ASSIGNMENT: The lines to find are those in the entries that hold the word "ResourceManager"; copy every one of them.
DATA START
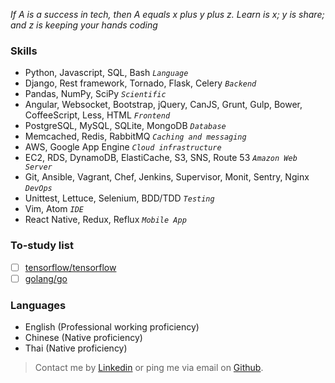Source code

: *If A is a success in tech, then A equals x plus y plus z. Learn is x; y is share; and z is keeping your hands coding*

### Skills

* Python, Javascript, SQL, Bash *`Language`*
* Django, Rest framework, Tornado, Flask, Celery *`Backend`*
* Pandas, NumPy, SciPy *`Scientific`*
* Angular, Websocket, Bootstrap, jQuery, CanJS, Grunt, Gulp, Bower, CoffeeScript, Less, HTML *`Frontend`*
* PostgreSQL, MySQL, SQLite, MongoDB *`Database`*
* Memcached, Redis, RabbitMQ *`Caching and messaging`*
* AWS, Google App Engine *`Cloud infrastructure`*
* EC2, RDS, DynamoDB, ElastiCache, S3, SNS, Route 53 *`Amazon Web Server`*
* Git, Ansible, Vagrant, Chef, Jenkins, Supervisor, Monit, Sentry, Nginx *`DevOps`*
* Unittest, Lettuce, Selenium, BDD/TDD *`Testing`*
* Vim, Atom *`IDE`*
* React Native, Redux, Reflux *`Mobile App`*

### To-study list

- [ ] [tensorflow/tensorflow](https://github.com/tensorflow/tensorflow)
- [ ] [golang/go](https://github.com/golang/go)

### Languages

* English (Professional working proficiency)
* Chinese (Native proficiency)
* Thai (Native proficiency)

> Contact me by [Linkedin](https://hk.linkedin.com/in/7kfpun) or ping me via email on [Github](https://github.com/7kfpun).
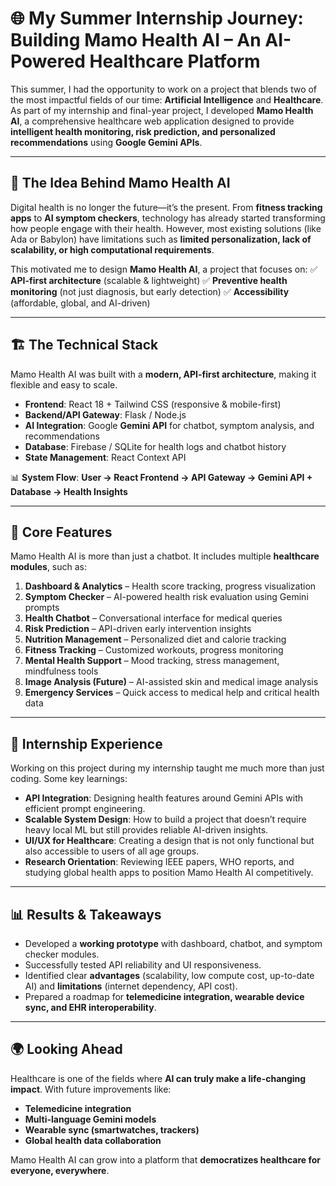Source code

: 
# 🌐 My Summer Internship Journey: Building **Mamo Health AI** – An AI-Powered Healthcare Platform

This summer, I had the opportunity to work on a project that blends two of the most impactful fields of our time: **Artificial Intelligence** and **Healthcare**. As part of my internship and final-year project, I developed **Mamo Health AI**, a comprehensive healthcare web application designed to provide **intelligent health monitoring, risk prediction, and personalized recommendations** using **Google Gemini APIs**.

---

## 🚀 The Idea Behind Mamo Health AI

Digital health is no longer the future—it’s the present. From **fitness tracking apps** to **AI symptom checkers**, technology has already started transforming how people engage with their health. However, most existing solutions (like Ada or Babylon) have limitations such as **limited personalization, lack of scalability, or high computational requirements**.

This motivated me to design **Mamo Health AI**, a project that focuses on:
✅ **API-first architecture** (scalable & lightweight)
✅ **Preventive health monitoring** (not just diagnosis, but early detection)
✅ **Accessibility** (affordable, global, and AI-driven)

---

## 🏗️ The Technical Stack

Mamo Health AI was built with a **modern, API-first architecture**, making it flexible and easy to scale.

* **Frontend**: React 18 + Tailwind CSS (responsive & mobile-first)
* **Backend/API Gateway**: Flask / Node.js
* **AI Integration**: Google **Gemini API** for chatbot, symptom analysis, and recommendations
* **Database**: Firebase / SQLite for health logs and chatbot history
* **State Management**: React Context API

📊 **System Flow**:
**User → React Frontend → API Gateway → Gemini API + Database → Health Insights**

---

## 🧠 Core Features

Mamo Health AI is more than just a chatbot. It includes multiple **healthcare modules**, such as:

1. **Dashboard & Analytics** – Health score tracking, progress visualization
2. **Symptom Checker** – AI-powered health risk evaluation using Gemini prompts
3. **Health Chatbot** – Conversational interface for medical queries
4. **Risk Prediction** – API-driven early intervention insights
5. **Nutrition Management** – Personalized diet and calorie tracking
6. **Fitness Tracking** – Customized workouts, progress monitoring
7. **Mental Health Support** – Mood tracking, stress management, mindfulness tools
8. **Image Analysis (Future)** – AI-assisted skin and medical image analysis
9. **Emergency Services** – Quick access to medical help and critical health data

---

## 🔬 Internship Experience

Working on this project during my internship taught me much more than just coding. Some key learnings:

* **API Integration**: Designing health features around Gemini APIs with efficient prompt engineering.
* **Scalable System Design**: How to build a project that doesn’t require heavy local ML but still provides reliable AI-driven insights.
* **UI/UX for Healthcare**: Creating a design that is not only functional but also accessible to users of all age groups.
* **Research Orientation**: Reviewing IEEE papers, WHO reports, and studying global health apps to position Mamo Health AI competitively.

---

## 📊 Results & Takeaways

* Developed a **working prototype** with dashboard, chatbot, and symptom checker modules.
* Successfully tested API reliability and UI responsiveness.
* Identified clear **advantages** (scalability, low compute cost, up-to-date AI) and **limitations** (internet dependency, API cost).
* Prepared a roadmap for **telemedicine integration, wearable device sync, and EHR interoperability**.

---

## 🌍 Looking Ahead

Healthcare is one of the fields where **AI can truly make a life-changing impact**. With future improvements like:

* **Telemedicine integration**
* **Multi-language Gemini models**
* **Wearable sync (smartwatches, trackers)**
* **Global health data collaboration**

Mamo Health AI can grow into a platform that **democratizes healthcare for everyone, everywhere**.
DATA END
DATA START
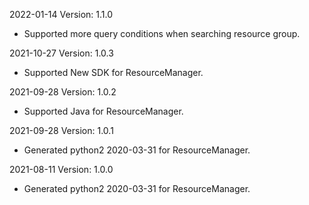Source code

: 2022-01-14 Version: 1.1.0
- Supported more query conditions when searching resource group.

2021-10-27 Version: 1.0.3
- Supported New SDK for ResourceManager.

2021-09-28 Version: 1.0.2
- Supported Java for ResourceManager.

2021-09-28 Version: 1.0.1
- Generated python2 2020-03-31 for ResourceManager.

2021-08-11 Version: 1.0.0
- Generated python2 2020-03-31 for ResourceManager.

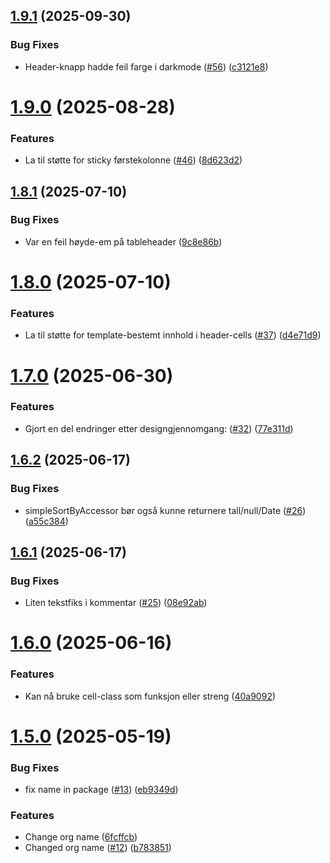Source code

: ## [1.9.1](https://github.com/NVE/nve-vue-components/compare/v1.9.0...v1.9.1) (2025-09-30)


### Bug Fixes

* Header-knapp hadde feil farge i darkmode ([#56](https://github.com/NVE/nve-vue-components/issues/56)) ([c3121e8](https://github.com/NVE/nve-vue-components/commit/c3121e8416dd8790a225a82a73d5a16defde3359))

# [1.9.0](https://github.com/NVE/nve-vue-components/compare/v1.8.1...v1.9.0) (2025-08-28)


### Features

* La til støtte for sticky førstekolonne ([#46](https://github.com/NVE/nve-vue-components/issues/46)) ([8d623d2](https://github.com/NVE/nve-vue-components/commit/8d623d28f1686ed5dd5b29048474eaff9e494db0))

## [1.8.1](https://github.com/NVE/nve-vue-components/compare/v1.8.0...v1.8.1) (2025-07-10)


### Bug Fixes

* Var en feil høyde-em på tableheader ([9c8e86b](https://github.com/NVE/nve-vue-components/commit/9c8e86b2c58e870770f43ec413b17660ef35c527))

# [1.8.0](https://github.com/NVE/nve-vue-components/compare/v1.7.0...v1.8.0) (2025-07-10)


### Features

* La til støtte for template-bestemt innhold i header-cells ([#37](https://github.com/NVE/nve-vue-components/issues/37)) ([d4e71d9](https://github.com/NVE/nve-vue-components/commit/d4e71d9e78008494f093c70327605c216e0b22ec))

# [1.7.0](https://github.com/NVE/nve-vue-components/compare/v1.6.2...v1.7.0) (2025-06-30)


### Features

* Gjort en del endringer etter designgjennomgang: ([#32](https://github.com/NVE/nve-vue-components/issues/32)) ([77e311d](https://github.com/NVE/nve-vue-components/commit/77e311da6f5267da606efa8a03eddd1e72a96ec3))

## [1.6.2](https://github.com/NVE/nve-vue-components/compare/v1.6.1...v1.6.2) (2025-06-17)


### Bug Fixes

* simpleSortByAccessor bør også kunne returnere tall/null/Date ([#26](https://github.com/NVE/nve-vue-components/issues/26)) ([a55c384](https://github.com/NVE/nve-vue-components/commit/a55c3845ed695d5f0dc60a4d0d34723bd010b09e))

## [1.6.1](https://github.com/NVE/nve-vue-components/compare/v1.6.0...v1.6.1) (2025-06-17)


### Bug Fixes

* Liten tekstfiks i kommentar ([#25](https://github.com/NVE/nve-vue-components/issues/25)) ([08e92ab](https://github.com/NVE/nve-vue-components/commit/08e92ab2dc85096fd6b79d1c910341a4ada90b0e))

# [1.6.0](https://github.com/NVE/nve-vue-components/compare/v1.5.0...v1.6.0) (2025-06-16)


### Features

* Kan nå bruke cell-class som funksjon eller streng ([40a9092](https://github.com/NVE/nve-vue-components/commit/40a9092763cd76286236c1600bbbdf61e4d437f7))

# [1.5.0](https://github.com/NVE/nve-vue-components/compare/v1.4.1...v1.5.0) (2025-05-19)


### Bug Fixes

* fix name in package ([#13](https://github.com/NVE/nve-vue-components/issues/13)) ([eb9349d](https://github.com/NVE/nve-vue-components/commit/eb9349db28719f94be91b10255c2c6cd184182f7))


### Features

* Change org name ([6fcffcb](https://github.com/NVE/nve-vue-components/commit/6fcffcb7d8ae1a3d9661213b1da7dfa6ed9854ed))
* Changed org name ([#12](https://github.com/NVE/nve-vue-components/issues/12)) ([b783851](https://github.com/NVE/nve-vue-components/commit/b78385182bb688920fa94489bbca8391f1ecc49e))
DATA END
RESPONSE FOR THIS EXERCISE:
- Supported New SDK for ResourceManager.
- Supported Java for ResourceManager.
- Generated python2 2020-03-31 for ResourceManager.
- Generated python2 2020-03-31 for ResourceManager.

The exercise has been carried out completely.